Data records:
________

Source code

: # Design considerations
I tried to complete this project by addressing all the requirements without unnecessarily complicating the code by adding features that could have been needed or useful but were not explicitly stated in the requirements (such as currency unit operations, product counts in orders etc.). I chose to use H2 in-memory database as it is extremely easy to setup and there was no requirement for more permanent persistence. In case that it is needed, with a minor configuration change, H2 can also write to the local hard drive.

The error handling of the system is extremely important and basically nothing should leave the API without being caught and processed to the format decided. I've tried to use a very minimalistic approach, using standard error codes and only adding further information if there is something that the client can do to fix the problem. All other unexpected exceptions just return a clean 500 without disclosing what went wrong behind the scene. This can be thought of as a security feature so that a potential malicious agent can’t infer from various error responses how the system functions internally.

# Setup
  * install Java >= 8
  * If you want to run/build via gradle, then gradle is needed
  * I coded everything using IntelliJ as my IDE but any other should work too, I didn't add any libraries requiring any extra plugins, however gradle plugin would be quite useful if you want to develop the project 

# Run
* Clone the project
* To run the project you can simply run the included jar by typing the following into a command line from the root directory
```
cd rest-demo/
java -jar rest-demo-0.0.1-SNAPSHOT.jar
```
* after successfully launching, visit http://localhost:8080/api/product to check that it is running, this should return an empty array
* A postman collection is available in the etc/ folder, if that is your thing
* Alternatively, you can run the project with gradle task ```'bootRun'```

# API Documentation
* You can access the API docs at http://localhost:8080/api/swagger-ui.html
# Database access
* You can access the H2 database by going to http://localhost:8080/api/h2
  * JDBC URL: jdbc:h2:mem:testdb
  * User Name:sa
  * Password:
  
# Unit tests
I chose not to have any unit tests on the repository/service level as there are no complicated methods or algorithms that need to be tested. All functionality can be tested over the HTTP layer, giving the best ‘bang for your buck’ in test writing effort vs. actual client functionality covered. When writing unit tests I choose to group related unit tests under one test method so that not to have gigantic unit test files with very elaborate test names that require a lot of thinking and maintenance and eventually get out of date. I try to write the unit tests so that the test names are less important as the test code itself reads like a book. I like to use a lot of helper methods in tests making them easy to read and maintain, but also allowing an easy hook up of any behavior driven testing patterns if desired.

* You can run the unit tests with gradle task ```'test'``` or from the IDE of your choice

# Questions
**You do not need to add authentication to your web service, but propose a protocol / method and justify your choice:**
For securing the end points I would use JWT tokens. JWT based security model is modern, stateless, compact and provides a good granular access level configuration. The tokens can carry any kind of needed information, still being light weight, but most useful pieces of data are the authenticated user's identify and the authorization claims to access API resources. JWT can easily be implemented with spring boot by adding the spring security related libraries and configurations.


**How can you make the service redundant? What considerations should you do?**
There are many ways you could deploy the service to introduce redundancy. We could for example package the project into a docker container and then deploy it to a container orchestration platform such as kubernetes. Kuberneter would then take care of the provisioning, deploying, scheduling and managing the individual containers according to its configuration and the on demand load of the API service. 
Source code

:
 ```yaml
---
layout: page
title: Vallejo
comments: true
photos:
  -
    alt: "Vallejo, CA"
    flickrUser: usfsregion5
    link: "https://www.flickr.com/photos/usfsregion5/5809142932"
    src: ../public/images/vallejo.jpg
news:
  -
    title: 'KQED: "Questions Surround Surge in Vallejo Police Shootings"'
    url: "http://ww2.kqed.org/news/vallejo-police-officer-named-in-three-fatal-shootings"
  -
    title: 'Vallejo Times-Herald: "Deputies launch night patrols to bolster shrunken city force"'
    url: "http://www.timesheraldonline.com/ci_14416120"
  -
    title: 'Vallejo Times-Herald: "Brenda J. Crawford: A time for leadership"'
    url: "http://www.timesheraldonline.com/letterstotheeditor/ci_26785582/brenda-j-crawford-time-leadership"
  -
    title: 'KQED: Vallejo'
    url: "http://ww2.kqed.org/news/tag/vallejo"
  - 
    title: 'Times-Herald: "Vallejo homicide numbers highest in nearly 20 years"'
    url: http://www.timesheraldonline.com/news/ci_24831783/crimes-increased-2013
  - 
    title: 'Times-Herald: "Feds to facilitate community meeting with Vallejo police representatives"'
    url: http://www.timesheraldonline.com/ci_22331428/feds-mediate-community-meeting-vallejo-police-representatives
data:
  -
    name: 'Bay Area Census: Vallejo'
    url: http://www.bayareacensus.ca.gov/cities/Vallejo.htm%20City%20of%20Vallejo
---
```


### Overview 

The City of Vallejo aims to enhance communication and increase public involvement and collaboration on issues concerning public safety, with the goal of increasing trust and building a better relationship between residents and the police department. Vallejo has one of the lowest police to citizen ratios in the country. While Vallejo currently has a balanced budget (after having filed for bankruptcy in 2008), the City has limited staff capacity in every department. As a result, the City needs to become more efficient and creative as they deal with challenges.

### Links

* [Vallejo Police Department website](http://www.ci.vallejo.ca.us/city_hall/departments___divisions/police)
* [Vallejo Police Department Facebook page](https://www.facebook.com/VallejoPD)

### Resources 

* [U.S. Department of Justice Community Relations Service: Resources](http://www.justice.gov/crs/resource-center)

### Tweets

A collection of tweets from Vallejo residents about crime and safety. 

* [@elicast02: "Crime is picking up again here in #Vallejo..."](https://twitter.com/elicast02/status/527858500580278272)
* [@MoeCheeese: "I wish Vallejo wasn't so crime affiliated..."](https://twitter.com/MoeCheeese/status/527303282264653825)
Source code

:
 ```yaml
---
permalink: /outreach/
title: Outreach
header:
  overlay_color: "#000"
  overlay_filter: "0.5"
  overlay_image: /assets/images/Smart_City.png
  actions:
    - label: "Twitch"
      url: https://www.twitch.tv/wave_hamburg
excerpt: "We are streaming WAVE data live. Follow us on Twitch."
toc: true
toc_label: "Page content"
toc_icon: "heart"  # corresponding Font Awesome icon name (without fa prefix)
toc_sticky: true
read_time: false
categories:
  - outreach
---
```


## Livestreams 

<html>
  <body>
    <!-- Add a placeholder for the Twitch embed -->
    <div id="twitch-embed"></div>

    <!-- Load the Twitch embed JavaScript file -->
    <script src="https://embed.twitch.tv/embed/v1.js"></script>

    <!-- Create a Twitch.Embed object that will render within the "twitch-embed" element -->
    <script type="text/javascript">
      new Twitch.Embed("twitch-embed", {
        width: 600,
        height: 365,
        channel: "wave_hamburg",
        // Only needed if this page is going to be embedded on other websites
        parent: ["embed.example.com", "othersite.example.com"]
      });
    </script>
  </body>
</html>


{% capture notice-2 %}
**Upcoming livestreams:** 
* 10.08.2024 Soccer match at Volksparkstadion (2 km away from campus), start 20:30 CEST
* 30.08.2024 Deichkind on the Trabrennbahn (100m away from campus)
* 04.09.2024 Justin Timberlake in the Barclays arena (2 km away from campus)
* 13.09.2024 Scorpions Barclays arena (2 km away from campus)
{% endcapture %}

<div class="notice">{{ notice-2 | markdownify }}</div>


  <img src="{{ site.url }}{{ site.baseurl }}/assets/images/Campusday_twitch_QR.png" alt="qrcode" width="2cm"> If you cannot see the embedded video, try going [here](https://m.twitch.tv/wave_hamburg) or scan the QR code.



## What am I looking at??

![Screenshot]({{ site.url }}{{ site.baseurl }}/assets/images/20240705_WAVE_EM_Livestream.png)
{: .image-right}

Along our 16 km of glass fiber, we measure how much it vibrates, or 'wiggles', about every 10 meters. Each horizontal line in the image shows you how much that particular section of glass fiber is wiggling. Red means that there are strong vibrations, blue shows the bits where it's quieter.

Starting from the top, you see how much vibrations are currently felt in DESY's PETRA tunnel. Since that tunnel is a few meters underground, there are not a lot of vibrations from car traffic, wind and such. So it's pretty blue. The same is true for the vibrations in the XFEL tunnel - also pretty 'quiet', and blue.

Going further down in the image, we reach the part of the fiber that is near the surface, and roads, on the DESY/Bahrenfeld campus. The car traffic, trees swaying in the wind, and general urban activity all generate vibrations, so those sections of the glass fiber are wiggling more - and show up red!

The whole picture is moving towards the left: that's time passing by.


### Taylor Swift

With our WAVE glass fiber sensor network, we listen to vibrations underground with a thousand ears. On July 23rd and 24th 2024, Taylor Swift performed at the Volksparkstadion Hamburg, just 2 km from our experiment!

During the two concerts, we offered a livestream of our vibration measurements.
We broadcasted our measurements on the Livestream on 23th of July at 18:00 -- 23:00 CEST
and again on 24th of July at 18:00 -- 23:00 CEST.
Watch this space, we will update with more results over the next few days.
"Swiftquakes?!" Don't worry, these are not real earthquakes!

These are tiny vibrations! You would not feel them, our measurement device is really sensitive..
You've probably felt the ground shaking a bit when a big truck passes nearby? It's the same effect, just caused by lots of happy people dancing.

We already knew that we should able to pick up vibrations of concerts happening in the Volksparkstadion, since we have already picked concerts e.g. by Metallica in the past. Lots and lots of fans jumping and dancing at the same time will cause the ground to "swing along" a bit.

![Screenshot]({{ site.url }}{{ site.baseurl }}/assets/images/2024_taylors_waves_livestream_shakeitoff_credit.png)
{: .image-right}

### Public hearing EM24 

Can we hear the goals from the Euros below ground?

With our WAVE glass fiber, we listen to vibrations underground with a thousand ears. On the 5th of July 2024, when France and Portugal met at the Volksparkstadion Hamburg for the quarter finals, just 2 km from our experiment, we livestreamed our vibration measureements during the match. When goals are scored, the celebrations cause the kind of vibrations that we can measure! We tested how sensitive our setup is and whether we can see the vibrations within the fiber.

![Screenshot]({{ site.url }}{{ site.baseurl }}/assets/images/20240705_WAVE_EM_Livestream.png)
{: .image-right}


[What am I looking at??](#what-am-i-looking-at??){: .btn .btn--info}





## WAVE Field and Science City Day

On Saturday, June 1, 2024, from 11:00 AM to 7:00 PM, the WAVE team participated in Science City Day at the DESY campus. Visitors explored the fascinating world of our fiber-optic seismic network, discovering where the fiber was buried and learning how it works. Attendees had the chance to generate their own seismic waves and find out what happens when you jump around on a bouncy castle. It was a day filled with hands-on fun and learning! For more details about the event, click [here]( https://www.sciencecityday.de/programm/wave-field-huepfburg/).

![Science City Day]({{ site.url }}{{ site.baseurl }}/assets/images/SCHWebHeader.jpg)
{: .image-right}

________

Copy the stretch of the records above that runs from the line with "not real earthquakes!" through the line with "Can we hear". Both end lines belong in the copy, and nothing else does.

"Swiftquakes?!" Don't worry, these are not real earthquakes!

These are tiny vibrations! You would not feel them, our measurement device is really sensitive..
You've probably felt the ground shaking a bit when a big truck passes nearby? It's the same effect, just caused by lots of happy people dancing.

We already knew that we should able to pick up vibrations of concerts happening in the Volksparkstadion, since we have already picked concerts e.g. by Metallica in the past. Lots and lots of fans jumping and dancing at the same time will cause the ground to "swing along" a bit.

![Screenshot]({{ site.url }}{{ site.baseurl }}/assets/images/2024_taylors_waves_livestream_shakeitoff_credit.png)
{: .image-right}

### Public hearing EM24 

Can we hear the goals from the Euros below ground?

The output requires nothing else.